[Mlir-commits] [mlir] c3eb297 - [mlir][scf] Considering defining operators of indices when fusing scf::ParallelOp (#80145)

Thu Feb 1 05:57:36 PST 2024

Author: Hsiangkai Wang
Date: 2024-02-01T13:57:31Z
New Revision: c3eb2978a60b4e2e0cf9c8a8f9c51b48bd49477a

URL: https://github.com/llvm/llvm-project/commit/c3eb2978a60b4e2e0cf9c8a8f9c51b48bd49477a
DIFF: https://github.com/llvm/llvm-project/commit/c3eb2978a60b4e2e0cf9c8a8f9c51b48bd49477a.diff

LOG: [mlir][scf] Considering defining operators of indices when fusing scf::ParallelOp (#80145)

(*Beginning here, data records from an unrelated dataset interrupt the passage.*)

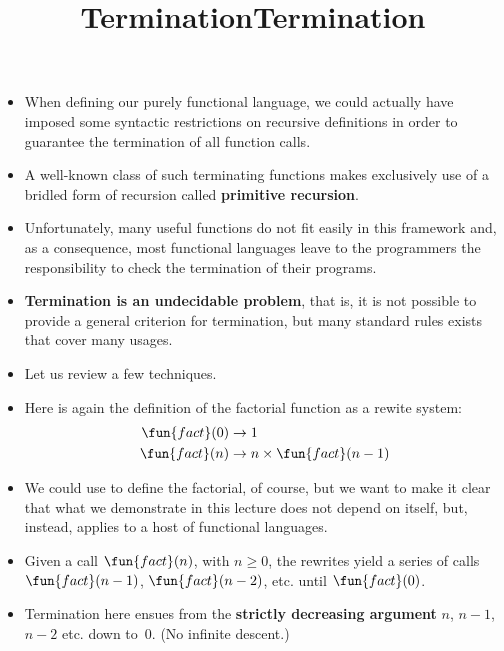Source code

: \documentclass[wide]{slides}
\begin{document}
\begin{slide}
  \title{Termination}

  \begin{itemize}

    \item When defining our purely functional language, we could
      actually have imposed some syntactic restrictions on recursive
      definitions in order to guarantee the termination of all
      function calls.

    \item A well\hyp{}known class of such terminating functions makes
      exclusively use of a bridled form of recursion called
      \textbf{primitive recursion}.

    \item Unfortunately, many useful functions do not fit easily in
      this framework and, as a consequence, most functional languages
      leave to the programmers the responsibility to check the
      termination of their programs.

    \item \textbf{Termination is an undecidable problem}, that is, it
      is not possible to provide a general criterion for termination,
      but many standard rules exists that cover many usages.

    \item Let us review a few techniques.

  \end{itemize}

\end{slide}

\begin{slide}
  \title{Termination}

  \begin{itemize}

    \item Here is again the definition of the factorial function as a
      rewite system:
      \begin{align*}
        \fun{fact}(0) & \rightarrow 1\\
        \fun{fact}(n) & \rightarrow n \times \fun{fact}(n-1)
      \end{align*}

    \item We could use \OCaml to define the factorial, of course, but
      we want to make it clear that what we demonstrate in this
      lecture does not depend on \OCaml itself, but, instead, applies
      to a host of functional languages.

    \item Given a call \(\fun{fact}(n)\), with \(n \geqslant 0\), the
      rewrites yield a series of calls \(\fun{fact}(n-1)\),
      \(\fun{fact}(n-2)\), etc. until \(\fun{fact}(0)\).

    \item Termination here ensues from the \textbf{strictly decreasing
      argument} \(n\), \(n-1\), \(n-2\) etc. down to~\(0\). (No
      infinite descent.)

  \end{itemize}

\end{slide}
\end{document}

When checking the load indices of the second loop coincide with the
store indices of the first loop, it only considers the index values are
the same or not. However, there are some cases the index values defined
by other operators. In these cases, it will treat them as different even
the results of defining operators are the same.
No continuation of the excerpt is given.